Je voudrais dire quelques mots pour éclairer rétrospectivement ma posture comme enseignant et comme directeur dans l’ensemble des écoles où j’ai exercé.

Pour commencer, je justifierais mon comportement comme le font les enfants :  « je l’ai pas fait exprès !»

On éduque selon sa personnalité. J’ai eu la chance d’avoir été élevé sans perversion majeure. J’ai essayé de faire en sorte d’être suffisamment accueillant envers les enfants et avenant envers leurs parents.
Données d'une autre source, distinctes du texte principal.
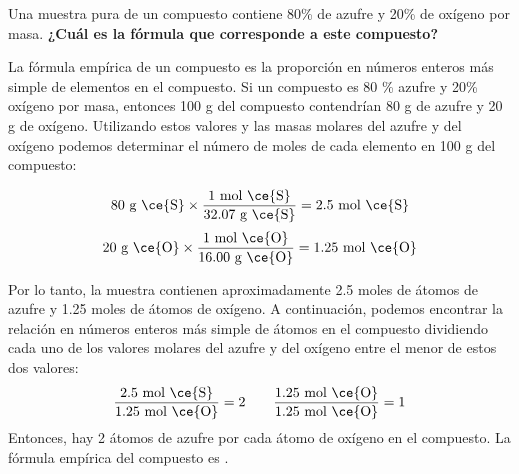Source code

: Una muestra pura de un compuesto contiene 80\% de azufre y 20\% de oxígeno por masa.
\textbf{¿Cuál es la fórmula que corresponde a este compuesto?}

\begin{oneparchoices}
    \choice {}
    \choice {}
    \CorrectChoice {}
    \choice {}
\end{oneparchoices}

\begin{solutionbox}{8cm}
    La fórmula empírica de un compuesto es la proporción en números enteros más simple de elementos en el compuesto.
    Si un compuesto es 80 \% azufre y 20\% oxígeno por masa, entonces 100 g del compuesto contendrían 80 g de azufre y 20 g de oxígeno. Utilizando estos valores y las masas molares del azufre y del oxígeno podemos determinar el número de moles de cada elemento en 100 g del compuesto:

    \[80 \text{ g \ce{S}} \times \frac{1 \text{ mol \ce{S}}}{32.07 \text{ g \ce{S}}} = 2.5 \text{ mol \ce{S}} \]
    \[20 \text{ g \ce{O}} \times \frac{1 \text{ mol \ce{O}}}{16.00 \text{ g \ce{O}}} = 1.25 \text{ mol \ce{O}} \]

    Por lo tanto, la muestra contienen aproximadamente
    2.5 moles de átomos de azufre y 1.25 moles de átomos de oxígeno.
    A continuación, podemos encontrar la relación en números enteros más simple de átomos en el compuesto dividiendo cada uno de los valores molares del azufre y del oxígeno entre el menor de estos dos valores:
    \[ \frac{2.5 \text{ mol \ce{S}}}{1.25 \text{ mol \ce{O}}} = 2 \qquad \frac{1.25 \text{ mol \ce{O}}}{1.25 \text{ mol \ce{O}}} = 1 \]
    Entonces, hay 2 átomos de azufre por cada átomo de oxígeno en el compuesto.
    La fórmula empírica del compuesto es .
\end{solutionbox}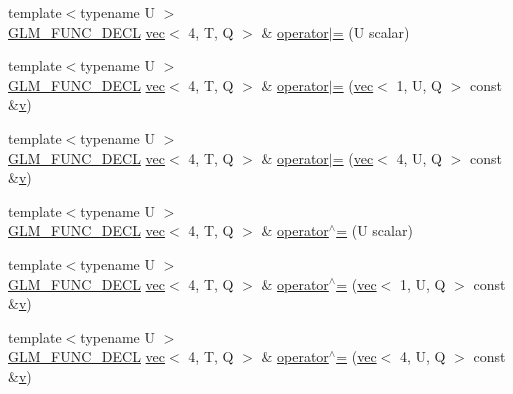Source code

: \begin{DoxyCompactItemize}
\item 
{\footnotesize template$<$typename U $>$ }\\\mbox{\hyperlink{setup_8hpp_ab2d052de21a70539923e9bcbf6e83a51}{G\+L\+M\+\_\+\+F\+U\+N\+C\+\_\+\+D\+E\+CL}} \mbox{\hyperlink{structglm_1_1vec}{vec}}$<$ 4, T, Q $>$ \& \mbox{\hyperlink{structglm_1_1vec_3_014_00_01_t_00_01_q_01_4_a406f2bfe72cf1f25af84f3dc84a43b27}{operator$\vert$=}} (U scalar)
\item 
{\footnotesize template$<$typename U $>$ }\\\mbox{\hyperlink{setup_8hpp_ab2d052de21a70539923e9bcbf6e83a51}{G\+L\+M\+\_\+\+F\+U\+N\+C\+\_\+\+D\+E\+CL}} \mbox{\hyperlink{structglm_1_1vec}{vec}}$<$ 4, T, Q $>$ \& \mbox{\hyperlink{structglm_1_1vec_3_014_00_01_t_00_01_q_01_4_a147590be4731c2b2236f56d11019498f}{operator$\vert$=}} (\mbox{\hyperlink{structglm_1_1vec}{vec}}$<$ 1, U, Q $>$ const \&\mbox{\hyperlink{_s_d_l__opengl_8h_a10a82eabcb59d2fcd74acee063775f90}{v}})
\item 
{\footnotesize template$<$typename U $>$ }\\\mbox{\hyperlink{setup_8hpp_ab2d052de21a70539923e9bcbf6e83a51}{G\+L\+M\+\_\+\+F\+U\+N\+C\+\_\+\+D\+E\+CL}} \mbox{\hyperlink{structglm_1_1vec}{vec}}$<$ 4, T, Q $>$ \& \mbox{\hyperlink{structglm_1_1vec_3_014_00_01_t_00_01_q_01_4_a887b2dab7b2fdd88f5d7437fd3ad7b6e}{operator$\vert$=}} (\mbox{\hyperlink{structglm_1_1vec}{vec}}$<$ 4, U, Q $>$ const \&\mbox{\hyperlink{_s_d_l__opengl_8h_a10a82eabcb59d2fcd74acee063775f90}{v}})
\item 
{\footnotesize template$<$typename U $>$ }\\\mbox{\hyperlink{setup_8hpp_ab2d052de21a70539923e9bcbf6e83a51}{G\+L\+M\+\_\+\+F\+U\+N\+C\+\_\+\+D\+E\+CL}} \mbox{\hyperlink{structglm_1_1vec}{vec}}$<$ 4, T, Q $>$ \& \mbox{\hyperlink{structglm_1_1vec_3_014_00_01_t_00_01_q_01_4_aafc3dadf109f736576a6e0086b7f1006}{operator$^\wedge$=}} (U scalar)
\item 
{\footnotesize template$<$typename U $>$ }\\\mbox{\hyperlink{setup_8hpp_ab2d052de21a70539923e9bcbf6e83a51}{G\+L\+M\+\_\+\+F\+U\+N\+C\+\_\+\+D\+E\+CL}} \mbox{\hyperlink{structglm_1_1vec}{vec}}$<$ 4, T, Q $>$ \& \mbox{\hyperlink{structglm_1_1vec_3_014_00_01_t_00_01_q_01_4_aa451218815315cd25f43b5d3e5e4f66f}{operator$^\wedge$=}} (\mbox{\hyperlink{structglm_1_1vec}{vec}}$<$ 1, U, Q $>$ const \&\mbox{\hyperlink{_s_d_l__opengl_8h_a10a82eabcb59d2fcd74acee063775f90}{v}})
\item 
{\footnotesize template$<$typename U $>$ }\\\mbox{\hyperlink{setup_8hpp_ab2d052de21a70539923e9bcbf6e83a51}{G\+L\+M\+\_\+\+F\+U\+N\+C\+\_\+\+D\+E\+CL}} \mbox{\hyperlink{structglm_1_1vec}{vec}}$<$ 4, T, Q $>$ \& \mbox{\hyperlink{structglm_1_1vec_3_014_00_01_t_00_01_q_01_4_af2365ef058b52638e4f9b3119f1efaa7}{operator$^\wedge$=}} (\mbox{\hyperlink{structglm_1_1vec}{vec}}$<$ 4, U, Q $>$ const \&\mbox{\hyperlink{_s_d_l__opengl_8h_a10a82eabcb59d2fcd74acee063775f90}{v}})

\end{DoxyCompactItemize}
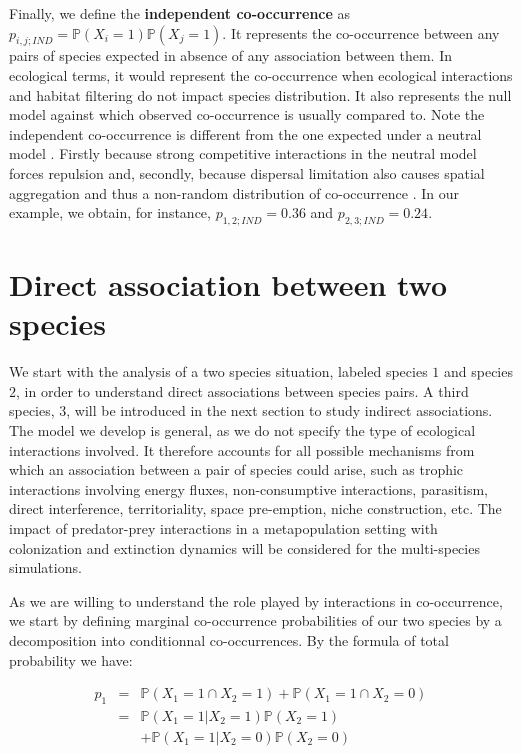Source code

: Finally, we define the \textbf{independent co-occurrence} as
$p_{i,j;IND}=\mathbb{P}(X_{i}=1)\mathbb{P}(X_{j}=1)$. It represents the
co-occurrence between any pairs of species expected in absence of any
association between them. In ecological terms, it would represent the
co-occurrence when ecological interactions and habitat filtering do not impact
species distribution. It also represents the null model against which
observed co-occurrence is usually compared to. Note the independent
co-occurrence is different from the one expected under a neutral model
\citep{Hubbell2001}. Firstly because strong competitive interactions in
the neutral model forces repulsion and, secondly, because dispersal limitation
also causes spatial aggregation and thus a non-random distribution of
co-occurrence \citep{Bell2005}. In our example, we obtain, for instance, $p_{1,2;IND}=0.36$ and $p_{2,3;IND}=0.24$.

\section*{Direct association between two species}
\label{direct}

We start with the analysis of a two species situation, labeled species $1$ and
species $2$, in order to understand direct associations between species pairs. A
third species, $3$, will be introduced in the next section to study indirect
associations. The model we develop is general, as we do not specify the type of
ecological interactions involved. It therefore accounts for all possible mechanisms from
which an association between a pair of species could arise, such as trophic
interactions involving energy fluxes, non-consumptive interactions, parasitism,
direct interference, territoriality, space pre-emption, niche construction,
etc. The impact of predator-prey interactions in a metapopulation setting with
colonization and extinction dynamics will be considered for the multi-species
simulations.

As we are willing to understand the role played by interactions in co-occurrence, we start by defining marginal co-occurrence probabilities of our two species by a decomposition into conditionnal co-occurrences. By the formula of total probability we have:

  \begin{eqnarray} \label{s2ind}
    \nonumber p_1&=& \mathbb{P}(X_{1}=1\cap X_{2}=1)+ \mathbb{P}(X_{1}=1\cap X_{2}=0)\\
    \nonumber \label{sp2ind} &=& \mathbb{P}(X_{1}=1| X_{2}=1)\mathbb{P}(X_{2}=1) \\
    &&+ \mathbb{P}(X_{1}=1| X_{2}=0)\mathbb{P}(X_{2}=0)
  \end{eqnarray}


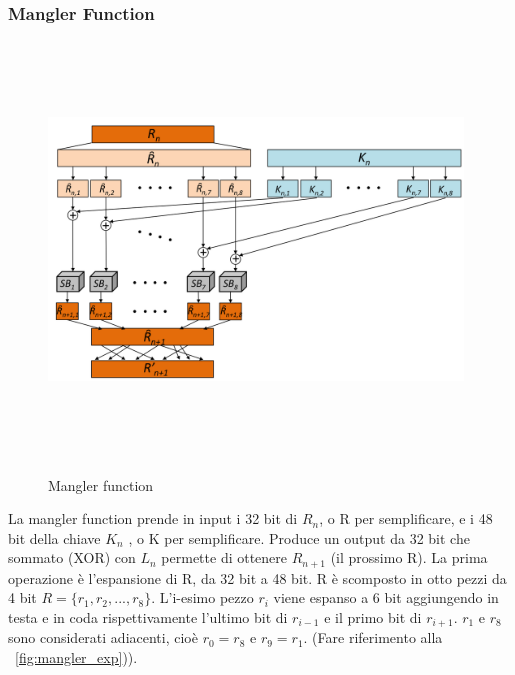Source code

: \subsubsection{Mangler Function}
\begin{figure}[htbp]
	\centering%
	\subfigure%
	{\includegraphics[height=11cm, width=11cm, keepaspectratio]{Immagini/chiave_segreta/mangler.png}}
	\caption{Mangler function \label{fig:mangler}} 	
\end{figure}
La mangler function prende in input i 32 bit di $R_{n}$, o R per semplificare, e i 48 bit della chiave $K_{n}$ , o K per semplificare. Produce un output da 32 bit che sommato (XOR) con $L_{n}$ permette di ottenere $R_{n+1}$ (il prossimo R).\newline
La prima operazione è l’espansione di R, da 32 bit a 48 bit. R è scomposto in otto pezzi da 4 bit $R = \lbrace r_{1} , r_{2}, ..., r_{8} \rbrace$. L’i-esimo pezzo $r_{i}$ viene espanso a 6 bit aggiungendo in testa e in coda rispettivamente l’ultimo bit di $r_{i-1}$ e il primo bit di $r_{i+1}$. $r_{1}$ e $r_{8}$ sono considerati adiacenti, cioè $r_{0} = r_{8}$ e $r_{9} = r_{1}$. (Fare riferimento alla \figurename ~\ref{fig:mangler_exp})).
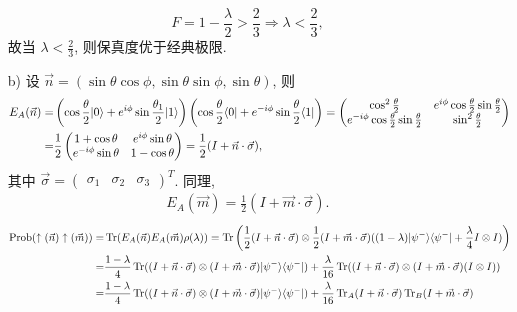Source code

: \documentclass{assignment}
\begin{document}
\begin{sol}
\begin{itemize}
        \[
            F=1-\frac{\lambda}{2}>\frac{2}{3}\Longrightarrow\lambda<\frac{2}{3},
        \]
        故当 $\lambda<\frac{2}{3}$, 则保真度优于经典极限.
        \item[b)] 设 $\vec{n}=(\sin\theta\cos\phi,\sin\theta\sin\phi,\sin\theta)$, 则
        \begin{align}
            \notag E_A(\vec{n})=&\left(\cos\frac{\theta}{2}\lvert 0\rangle+e^{i\phi}\sin\frac{\theta_1}{2}\lvert 1\rangle\right)\left(\cos\frac{\theta}{2}\langle 0\rvert+e^{-i\phi}\sin\frac{\theta}{2}\langle 1\rvert\right)=\begin{pmatrix}
                \cos^2\frac{\theta}{2}&e^{i\phi}\cos\frac{\theta}{2}\sin\frac{\theta}{2}\\
                e^{-i\phi}\cos\frac{\theta}{2}\sin\frac{\theta}{2}&\sin^2\frac{\theta}{2}
            \end{pmatrix}\\
            =&\frac{1}{2}\begin{pmatrix}
                1+\cos\theta&e^{i\phi}\sin\theta\\
                e^{-i\phi}\sin\theta&1-\cos\theta
            \end{pmatrix}=\frac{1}{2}(I+\vec{n}\cdot\vec{\sigma}),
        \end{align}
        其中 $\vec{\sigma}=\begin{pmatrix}
            \sigma_1&\sigma_2&\sigma_3
        \end{pmatrix}^T$.
        同理,
        \begin{align}
            E_A(\vec{m})=\frac{1}{2}(I+\vec{m}\cdot\vec{\sigma}).
        \end{align}
        \begin{align}
            \notag\text{Prob}(\uparrow(\vec{n})\uparrow(\vec{m}))=&\tr(E_A(\vec{n})E_A(\vec{m})\rho(\lambda))=\tr\left(\frac{1}{2}(I+\vec{n}\cdot\vec{\sigma})\otimes\frac{1}{2}(I+\vec{m}\cdot\vec{\sigma})((1-\lambda)\lvert\psi^-\rangle\langle\psi^-\rvert+\frac{\lambda}{4}I\otimes I)\right)\\
            \notag=&\frac{1-\lambda}{4}\tr((I+\vec{n}\cdot\vec{\sigma})\otimes(I+\vec{m}\cdot\vec{\sigma})\lvert\psi^-\rangle\langle\psi^-\rvert)+\frac{\lambda}{16}\tr((I+\vec{n}\cdot\vec{\sigma})\otimes(I+\vec{m}\cdot\vec{\sigma})(I\otimes I))\\
            \notag=&\frac{1-\lambda}{4}\tr((I+\vec{n}\cdot\vec{\sigma})\otimes(I+\vec{m}\cdot\vec{\sigma})\lvert\psi^-\rangle\langle\psi^-\rvert)+\frac{\lambda}{16}\tr_A(I+\vec{n}\cdot\vec{\sigma})\tr_B(I+\vec{m}\cdot\vec{\sigma})\\

\end{align}
\end{itemize}
\end{sol}
\end{document}
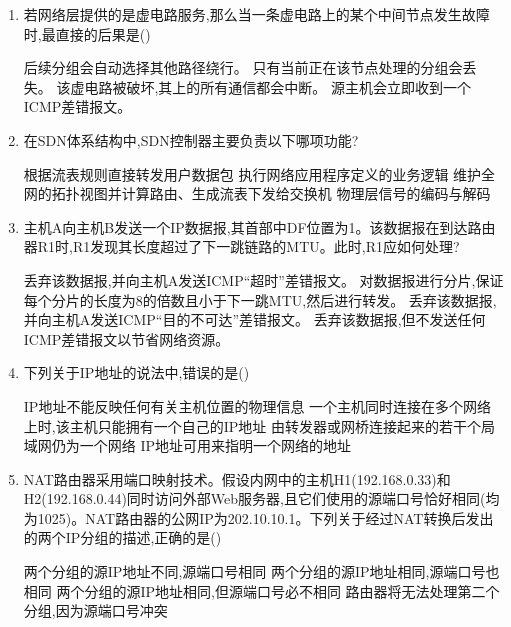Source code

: \documentclass[12pt, a4paper, oneside, UTF8]{ctexbook}
\begin{document}
\begin{enumerate}
    \item 若网络层提供的是虚电路服务,那么当一条虚电路上的某个中间节点发生故障时,最直接的后果是(\qquad)
    \begin{choices}[1]
    \task 后续分组会自动选择其他路径绕行。
    \task 只有当前正在该节点处理的分组会丢失。
    \task 该虚电路被破坏,其上的所有通信都会中断。
    \task 源主机会立即收到一个ICMP差错报文。
    \end{choices}

    \item 在SDN体系结构中,SDN控制器主要负责以下哪项功能?
    \begin{choices}[1]
    \task 根据流表规则直接转发用户数据包
    \task 执行网络应用程序定义的业务逻辑
    \task 维护全网的拓扑视图并计算路由、生成流表下发给交换机
    \task 物理层信号的编码与解码
    \end{choices}

    \item 主机A向主机B发送一个IP数据报,其首部中DF位置为1。该数据报在到达路由器R1时,R1发现其长度超过了下一跳链路的MTU。此时,R1应如何处理?
    \begin{choices}[1]
    \task 丢弃该数据报,并向主机A发送ICMP“超时”差错报文。
    \task 对数据报进行分片,保证每个分片的长度为8的倍数且小于下一跳MTU,然后进行转发。
    \task 丢弃该数据报,并向主机A发送ICMP“目的不可达”差错报文。
    \task 丢弃该数据报,但不发送任何ICMP差错报文以节省网络资源。
    \end{choices}

    \item 下列关于IP地址的说法中,错误的是(\qquad)
    \begin{choices}[1]
    \task IP地址不能反映任何有关主机位置的物理信息
    \task 一个主机同时连接在多个网络上时,该主机只能拥有一个自己的IP地址
    \task 由转发器或网桥连接起来的若干个局域网仍为一个网络
    \task IP地址可用来指明一个网络的地址
    \end{choices}

    \item NAT路由器采用端口映射技术。假设内网中的主机H1(192.168.0.33)和H2(192.168.0.44)同时访问外部Web服务器,且它们使用的源端口号恰好相同(均为1025)。NAT路由器的公网IP为202.10.10.1。下列关于经过NAT转换后发出的两个IP分组的描述,正确的是(\qquad)
    \begin{choices}[1]
    \task 两个分组的源IP地址不同,源端口号相同
    \task 两个分组的源IP地址相同,源端口号也相同
    \task 两个分组的源IP地址相同,但源端口号必不相同
    \task 路由器将无法处理第二个分组,因为源端口号冲突
    \end{choices}


\end{enumerate}
\end{document}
J’ai opté pour le métier d’enseignant en école publique comme un engagement. J’ai toujours apprécié d’être fonctionnaire. Cela m’a permis de travailler l’esprit tranquille, de me consacrer entièrement au métier. Je n’ai jamais eu à compter mes heures.

Avec diplomatie et discrétion, j’ai pu profiter d’une réelle liberté pédagogique dans ma classe et d’une appréciable marge de manœuvre dans ma mission de service public à la direction d’école.

Dans la classe, autant que possible, j’ai favorisé l’apprentissage de la liberté de mes élèves. Cette éducation est centrale en école maternelle où l’enfant prend conscience qu’être libre, c’est être libre ensemble. La liberté a de valeur seulement si chacun en profite également. Si l’on suit ce raisonnement, alors, l’école est un lieu où l’on apprend la démocratie en la vivant avec les autres.

J’ai aussi toujours souhaité donner une ligne culturelle aux écoles et aux classes dont j’ai eu la gestion. J’ai voulu favoriser l’accueil de toutes les cultures sans exclusive. Celles dont les enfants étaient porteurs et celles auxquelles nous avions les moyens d’accéder grâce aux parents, à la littérature, à la technologie, aux partenaires, à la texture associative et aux espaces culturels.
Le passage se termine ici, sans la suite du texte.